Co-investment may be the word on everyone's lips, but it is not doing the industry any good. That was the view Tim Jones, chief executive officer and deputy chief investment officer at Coller Capital, shared with delegates at EVCA's Investment Forum in Geneva on Thursday.
“The whole co-investment trend is a bad trend,” he said. “More LPs are pushing GPs for co-investments and for co-investment rights sometimes. It is forcing the GP to do bigger deals than their normal strategy deals.”
By satisfying LPs' hunger for co-investments, GPs may be increasing their financial firepower by up to 25 percent or so, he suggested. “[Saying] 'give me some of your overspill' is putting pressure on the GPs to do deals they really shouldn't be doing.”
The comments come at a time when the deal market is becoming increasingly competitive. “There's more competition coming into the market, […] and I haven't seen a big uptick in the number of deals done,” Sachin Date, private equity leader Europe, Middle East, India & Africa at EY, told the conference.
LPs wanting to go direct is pushing up prices, Ralph Wyss, partner and chairman at Gilde Buyout Partners, said. He noted that while it makes sense for end investors to co-invest when a transaction is larger than the sponsor's average ticket size, it “becomes a problem when uneducated people are coming into the market and pushing prices up. This is particularly an issue in the larger part of the market. That pushes larger [players] into the mid-market and pushes our prices up.”
This view was echoed by Ralf Huep, general manager at Advent International. “Of course it is cheaper for [LPs] to invest [directly] just because they are not paying carry now. In reality they are paying higher prices [for assets],” he said. “They are not as educated as we are and will make some mistakes in the years to come.”
Some of the co-investment appetite is coming from LPs trying to lower costs. But there are other drivers too, according to Wyss. “It is largely driven by funds of funds and advisors because their original business model is under a lot of pressure so they are moving into asset classes that yield more value for them, including co-investments and secondaries. That's why you see this push and this push won't go away. It's here to stay, so we just need to adapt to it.”
However, LPs going direct is not necessarily a hindrance for managers, said Joseph Schull , managing director and head of Europe at Warburg Pincus, who also spoke at the event. “It doesn't really affect our business model. We are backing growth businesses in the middle market and [do] complex carve-out transactions. That tends not to be where the sovereign wealth funds and others are doing direct investments today. They [may operate there] in the future, but is not where they are focused on today. We see them typically in the buyout [space] in intermediated auction processes.”

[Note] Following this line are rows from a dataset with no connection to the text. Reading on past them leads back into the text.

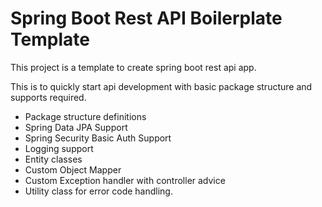 # Spring Boot Rest API Boilerplate Template


This project is a template to create spring boot rest api app.

This is to quickly start api development with basic package structure and supports required.

  - Package structure definitions
  - Spring Data JPA Support
  - Spring Security Basic Auth Support
  - Logging support
  - Entity classes
  - Custom Object Mapper 
  - Custom Exception handler with controller advice
  - Utility class for error code handling.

Eric-Jan Vink, head of private equity at PGGM, which is active as a co-investor, defended the practice as being non-competitive to GPs: “It is a good way for us to keep the costs down, like for many other LPs. We are building out our co-investment programme but we will definitely be partnering with GPs. I see more LPs and sovereign wealth funds coming into the market. But we are not going to build our own GP. I don't think pension funds should go that way. We won't become another Warburg Pincus.”